*** Opening THE INPUT ***

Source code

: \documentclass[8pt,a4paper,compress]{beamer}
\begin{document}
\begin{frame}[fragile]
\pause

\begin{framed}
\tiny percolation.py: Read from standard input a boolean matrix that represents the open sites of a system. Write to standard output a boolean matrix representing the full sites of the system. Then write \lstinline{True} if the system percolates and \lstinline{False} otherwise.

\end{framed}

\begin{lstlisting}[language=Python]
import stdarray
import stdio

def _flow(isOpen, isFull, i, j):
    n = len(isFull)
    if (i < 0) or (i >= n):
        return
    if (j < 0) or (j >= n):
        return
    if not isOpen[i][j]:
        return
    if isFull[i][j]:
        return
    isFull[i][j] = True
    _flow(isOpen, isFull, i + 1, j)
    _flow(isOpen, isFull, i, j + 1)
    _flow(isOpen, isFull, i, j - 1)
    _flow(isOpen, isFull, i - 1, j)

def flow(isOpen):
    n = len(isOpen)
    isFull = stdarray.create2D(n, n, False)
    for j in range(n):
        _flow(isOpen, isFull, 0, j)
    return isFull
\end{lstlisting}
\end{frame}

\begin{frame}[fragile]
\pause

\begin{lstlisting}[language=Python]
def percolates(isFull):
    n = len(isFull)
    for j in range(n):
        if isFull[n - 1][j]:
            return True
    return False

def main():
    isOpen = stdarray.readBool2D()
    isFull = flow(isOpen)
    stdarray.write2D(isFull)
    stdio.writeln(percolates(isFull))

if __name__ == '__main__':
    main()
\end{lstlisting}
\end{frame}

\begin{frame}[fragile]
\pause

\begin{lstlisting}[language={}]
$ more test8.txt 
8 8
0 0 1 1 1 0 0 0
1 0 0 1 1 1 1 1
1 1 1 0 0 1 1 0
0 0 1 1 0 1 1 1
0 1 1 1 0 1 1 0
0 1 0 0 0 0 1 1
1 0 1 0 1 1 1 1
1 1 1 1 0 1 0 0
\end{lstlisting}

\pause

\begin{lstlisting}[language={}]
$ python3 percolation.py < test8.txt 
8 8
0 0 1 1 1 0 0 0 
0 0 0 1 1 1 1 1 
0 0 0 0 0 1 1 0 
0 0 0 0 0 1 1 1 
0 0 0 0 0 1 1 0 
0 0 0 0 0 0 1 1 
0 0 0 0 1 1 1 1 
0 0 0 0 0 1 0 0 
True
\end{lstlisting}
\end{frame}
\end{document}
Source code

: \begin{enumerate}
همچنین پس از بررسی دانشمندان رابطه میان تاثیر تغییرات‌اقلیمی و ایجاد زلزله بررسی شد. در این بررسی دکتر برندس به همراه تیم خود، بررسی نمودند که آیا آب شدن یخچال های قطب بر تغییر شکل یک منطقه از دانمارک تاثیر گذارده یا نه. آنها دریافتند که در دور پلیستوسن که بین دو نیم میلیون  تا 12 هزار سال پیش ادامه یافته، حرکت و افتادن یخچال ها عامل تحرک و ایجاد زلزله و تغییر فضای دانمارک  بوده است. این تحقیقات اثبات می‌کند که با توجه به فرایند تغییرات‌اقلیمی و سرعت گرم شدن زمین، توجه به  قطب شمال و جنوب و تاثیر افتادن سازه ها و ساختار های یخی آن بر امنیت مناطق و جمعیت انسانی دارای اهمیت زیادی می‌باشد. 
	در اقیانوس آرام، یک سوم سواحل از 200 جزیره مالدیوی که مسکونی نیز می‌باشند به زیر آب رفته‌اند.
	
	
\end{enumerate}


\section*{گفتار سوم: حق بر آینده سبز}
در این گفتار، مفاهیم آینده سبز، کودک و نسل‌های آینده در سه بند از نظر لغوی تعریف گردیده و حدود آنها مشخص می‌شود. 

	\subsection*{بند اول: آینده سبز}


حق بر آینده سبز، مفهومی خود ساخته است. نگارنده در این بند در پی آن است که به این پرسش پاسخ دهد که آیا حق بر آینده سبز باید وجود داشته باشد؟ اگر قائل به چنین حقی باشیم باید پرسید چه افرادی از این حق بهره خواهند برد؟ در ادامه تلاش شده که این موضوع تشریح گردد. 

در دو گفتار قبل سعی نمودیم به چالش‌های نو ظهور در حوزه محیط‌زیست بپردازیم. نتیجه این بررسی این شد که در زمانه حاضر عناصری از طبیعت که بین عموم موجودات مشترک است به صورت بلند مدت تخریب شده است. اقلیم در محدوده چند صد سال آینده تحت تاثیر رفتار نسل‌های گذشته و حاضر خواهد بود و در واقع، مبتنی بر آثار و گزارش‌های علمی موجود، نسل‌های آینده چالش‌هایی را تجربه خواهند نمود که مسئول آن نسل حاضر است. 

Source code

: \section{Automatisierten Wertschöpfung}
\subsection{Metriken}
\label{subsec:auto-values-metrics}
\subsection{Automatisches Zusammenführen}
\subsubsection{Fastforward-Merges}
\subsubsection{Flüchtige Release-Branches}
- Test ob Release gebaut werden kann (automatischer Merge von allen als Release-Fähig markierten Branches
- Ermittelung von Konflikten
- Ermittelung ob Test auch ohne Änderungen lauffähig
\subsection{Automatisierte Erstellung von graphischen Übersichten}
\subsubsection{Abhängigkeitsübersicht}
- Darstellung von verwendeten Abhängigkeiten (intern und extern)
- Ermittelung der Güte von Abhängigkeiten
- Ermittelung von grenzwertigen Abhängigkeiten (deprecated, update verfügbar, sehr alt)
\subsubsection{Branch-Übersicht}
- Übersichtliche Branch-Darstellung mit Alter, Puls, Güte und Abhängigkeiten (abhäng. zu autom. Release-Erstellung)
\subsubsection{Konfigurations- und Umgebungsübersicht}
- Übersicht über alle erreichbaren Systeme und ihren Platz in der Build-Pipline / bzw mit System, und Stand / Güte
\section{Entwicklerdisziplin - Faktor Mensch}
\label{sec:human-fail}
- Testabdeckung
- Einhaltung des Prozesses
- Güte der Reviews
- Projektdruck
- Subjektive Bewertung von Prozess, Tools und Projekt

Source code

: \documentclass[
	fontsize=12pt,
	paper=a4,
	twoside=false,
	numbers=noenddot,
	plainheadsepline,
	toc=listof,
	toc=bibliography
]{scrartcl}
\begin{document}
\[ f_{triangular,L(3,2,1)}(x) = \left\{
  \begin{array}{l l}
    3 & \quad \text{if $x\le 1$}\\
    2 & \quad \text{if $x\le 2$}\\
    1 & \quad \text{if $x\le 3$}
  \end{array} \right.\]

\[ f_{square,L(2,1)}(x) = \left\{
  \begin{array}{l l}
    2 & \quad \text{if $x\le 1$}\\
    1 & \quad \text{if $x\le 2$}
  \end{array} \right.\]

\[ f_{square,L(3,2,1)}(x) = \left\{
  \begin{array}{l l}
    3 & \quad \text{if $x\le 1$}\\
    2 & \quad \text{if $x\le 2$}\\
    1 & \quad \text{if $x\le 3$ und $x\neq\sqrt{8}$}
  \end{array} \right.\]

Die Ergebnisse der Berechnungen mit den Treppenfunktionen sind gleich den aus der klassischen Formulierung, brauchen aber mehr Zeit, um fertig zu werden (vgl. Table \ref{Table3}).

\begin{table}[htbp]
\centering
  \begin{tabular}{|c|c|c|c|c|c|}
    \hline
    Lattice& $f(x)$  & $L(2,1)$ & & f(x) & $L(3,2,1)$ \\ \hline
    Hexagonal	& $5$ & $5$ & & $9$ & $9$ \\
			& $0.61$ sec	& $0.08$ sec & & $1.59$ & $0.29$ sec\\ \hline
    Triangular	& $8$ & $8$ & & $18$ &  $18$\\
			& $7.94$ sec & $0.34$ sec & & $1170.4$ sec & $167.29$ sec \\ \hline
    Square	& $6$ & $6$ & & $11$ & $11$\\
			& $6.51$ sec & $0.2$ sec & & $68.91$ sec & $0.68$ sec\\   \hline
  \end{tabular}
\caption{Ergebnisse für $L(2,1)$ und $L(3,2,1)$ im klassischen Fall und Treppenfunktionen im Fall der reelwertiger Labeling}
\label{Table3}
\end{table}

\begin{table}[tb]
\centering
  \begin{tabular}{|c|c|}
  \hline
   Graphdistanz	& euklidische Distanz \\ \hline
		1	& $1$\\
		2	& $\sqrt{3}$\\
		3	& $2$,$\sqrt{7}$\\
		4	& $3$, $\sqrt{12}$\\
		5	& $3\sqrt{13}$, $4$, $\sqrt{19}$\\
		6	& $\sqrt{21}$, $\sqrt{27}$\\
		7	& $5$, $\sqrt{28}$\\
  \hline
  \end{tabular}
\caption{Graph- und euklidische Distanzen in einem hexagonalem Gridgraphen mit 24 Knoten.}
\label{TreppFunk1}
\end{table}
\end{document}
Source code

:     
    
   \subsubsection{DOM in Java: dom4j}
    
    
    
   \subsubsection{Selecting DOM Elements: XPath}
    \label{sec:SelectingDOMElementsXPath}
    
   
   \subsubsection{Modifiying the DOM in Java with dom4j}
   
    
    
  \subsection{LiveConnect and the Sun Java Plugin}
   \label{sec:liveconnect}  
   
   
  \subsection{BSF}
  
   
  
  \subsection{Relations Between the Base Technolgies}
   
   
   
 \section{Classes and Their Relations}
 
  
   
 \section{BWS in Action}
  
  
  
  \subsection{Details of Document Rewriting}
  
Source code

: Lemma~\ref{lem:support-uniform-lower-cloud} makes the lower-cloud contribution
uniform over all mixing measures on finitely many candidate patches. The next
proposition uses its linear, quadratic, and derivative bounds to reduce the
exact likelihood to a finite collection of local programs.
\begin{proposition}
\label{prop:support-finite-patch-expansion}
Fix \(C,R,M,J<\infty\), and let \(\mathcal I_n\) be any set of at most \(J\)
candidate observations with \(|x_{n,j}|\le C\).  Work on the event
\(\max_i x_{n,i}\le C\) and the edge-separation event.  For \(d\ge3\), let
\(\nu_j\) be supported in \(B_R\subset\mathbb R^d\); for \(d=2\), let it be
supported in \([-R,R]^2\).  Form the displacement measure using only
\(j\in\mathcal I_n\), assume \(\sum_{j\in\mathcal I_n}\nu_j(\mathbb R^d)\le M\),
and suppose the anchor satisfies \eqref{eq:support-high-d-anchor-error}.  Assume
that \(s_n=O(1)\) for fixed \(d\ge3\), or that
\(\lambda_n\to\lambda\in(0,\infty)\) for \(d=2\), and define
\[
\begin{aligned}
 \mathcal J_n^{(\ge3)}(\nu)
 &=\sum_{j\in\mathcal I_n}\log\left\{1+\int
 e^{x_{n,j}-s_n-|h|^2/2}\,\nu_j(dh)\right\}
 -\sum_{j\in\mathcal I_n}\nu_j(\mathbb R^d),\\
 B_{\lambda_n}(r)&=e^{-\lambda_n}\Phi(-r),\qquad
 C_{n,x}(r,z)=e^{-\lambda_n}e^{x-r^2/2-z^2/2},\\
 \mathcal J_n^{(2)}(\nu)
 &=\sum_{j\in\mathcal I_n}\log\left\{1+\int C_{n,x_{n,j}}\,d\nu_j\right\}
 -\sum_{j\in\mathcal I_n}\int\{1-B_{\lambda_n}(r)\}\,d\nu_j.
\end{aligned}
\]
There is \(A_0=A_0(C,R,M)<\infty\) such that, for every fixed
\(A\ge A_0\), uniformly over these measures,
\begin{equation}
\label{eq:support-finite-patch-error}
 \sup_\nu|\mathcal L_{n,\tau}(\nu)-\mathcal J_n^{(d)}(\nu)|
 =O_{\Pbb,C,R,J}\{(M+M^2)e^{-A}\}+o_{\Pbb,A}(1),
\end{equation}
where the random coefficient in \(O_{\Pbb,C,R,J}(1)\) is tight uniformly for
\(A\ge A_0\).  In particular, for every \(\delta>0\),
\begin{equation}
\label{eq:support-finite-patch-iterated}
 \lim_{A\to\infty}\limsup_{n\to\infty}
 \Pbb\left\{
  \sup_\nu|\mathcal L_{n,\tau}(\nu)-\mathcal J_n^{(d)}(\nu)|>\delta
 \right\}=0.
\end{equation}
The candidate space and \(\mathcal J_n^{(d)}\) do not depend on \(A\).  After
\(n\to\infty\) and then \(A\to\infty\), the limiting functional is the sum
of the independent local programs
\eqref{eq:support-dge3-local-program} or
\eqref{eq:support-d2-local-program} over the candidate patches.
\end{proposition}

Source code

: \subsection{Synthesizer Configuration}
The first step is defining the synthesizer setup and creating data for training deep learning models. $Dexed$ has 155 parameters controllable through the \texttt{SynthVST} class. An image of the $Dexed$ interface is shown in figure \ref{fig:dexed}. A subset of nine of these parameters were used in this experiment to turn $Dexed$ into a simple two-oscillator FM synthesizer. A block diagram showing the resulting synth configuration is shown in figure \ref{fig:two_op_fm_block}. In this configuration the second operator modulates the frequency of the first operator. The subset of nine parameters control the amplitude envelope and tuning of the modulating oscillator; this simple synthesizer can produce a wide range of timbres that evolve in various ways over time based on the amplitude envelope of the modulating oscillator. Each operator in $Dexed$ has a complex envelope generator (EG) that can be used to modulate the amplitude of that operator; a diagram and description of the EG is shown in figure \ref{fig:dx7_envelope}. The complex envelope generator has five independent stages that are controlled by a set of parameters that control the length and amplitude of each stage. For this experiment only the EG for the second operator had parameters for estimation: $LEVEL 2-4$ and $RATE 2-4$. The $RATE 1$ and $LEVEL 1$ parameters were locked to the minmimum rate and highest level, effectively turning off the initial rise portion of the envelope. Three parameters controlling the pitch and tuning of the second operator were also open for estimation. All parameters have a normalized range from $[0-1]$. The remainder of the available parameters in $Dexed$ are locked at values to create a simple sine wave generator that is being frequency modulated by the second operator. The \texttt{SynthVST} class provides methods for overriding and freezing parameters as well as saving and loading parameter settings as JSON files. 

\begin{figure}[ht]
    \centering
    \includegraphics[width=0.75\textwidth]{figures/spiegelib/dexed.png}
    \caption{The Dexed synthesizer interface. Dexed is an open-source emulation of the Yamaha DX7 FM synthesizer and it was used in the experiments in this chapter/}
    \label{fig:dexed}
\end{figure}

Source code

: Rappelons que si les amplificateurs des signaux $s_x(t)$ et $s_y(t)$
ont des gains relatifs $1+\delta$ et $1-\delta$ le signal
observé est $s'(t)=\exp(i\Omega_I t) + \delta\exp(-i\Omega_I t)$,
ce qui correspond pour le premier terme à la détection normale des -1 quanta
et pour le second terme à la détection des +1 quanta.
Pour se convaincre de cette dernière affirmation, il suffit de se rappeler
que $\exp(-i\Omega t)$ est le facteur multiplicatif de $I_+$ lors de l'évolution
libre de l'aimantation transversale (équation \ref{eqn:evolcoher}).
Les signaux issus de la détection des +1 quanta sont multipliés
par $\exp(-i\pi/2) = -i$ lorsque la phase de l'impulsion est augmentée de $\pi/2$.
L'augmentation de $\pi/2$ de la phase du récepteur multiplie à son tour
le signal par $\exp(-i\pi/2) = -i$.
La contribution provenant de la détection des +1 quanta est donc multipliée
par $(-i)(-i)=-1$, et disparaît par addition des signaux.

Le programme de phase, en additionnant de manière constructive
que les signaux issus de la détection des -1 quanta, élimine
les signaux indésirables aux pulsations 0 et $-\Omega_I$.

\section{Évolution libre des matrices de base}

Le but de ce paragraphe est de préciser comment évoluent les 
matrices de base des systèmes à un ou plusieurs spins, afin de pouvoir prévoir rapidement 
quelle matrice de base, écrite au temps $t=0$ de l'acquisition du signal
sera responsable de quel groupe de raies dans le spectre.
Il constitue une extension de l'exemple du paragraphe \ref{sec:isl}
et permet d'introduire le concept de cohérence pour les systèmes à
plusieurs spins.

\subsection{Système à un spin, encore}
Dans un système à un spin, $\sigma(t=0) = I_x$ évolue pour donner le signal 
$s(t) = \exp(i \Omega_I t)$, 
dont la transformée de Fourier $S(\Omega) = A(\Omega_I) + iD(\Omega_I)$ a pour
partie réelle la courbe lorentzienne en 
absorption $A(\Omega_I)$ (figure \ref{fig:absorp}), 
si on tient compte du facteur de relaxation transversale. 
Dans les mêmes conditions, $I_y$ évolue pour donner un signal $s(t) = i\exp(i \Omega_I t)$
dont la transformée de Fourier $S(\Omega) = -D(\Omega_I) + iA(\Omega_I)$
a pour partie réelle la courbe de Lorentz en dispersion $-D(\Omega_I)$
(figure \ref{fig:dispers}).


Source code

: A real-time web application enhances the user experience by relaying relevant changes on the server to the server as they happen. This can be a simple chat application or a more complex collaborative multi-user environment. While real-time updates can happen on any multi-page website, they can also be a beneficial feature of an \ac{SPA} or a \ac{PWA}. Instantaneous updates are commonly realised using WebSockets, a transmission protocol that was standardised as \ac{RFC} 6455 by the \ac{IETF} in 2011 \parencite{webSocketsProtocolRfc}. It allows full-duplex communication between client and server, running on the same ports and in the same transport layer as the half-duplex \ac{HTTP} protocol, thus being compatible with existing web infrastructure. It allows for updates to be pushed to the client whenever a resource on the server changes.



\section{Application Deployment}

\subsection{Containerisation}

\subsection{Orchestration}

*** Closing THE INPUT ***

#### TASK OBJECTIVE:
Search the data for "programs" and list every line in which it occurs.

#### EXPECTED ANSWER:
exact likelihood to a finite collection of local programs.
of the independent local programs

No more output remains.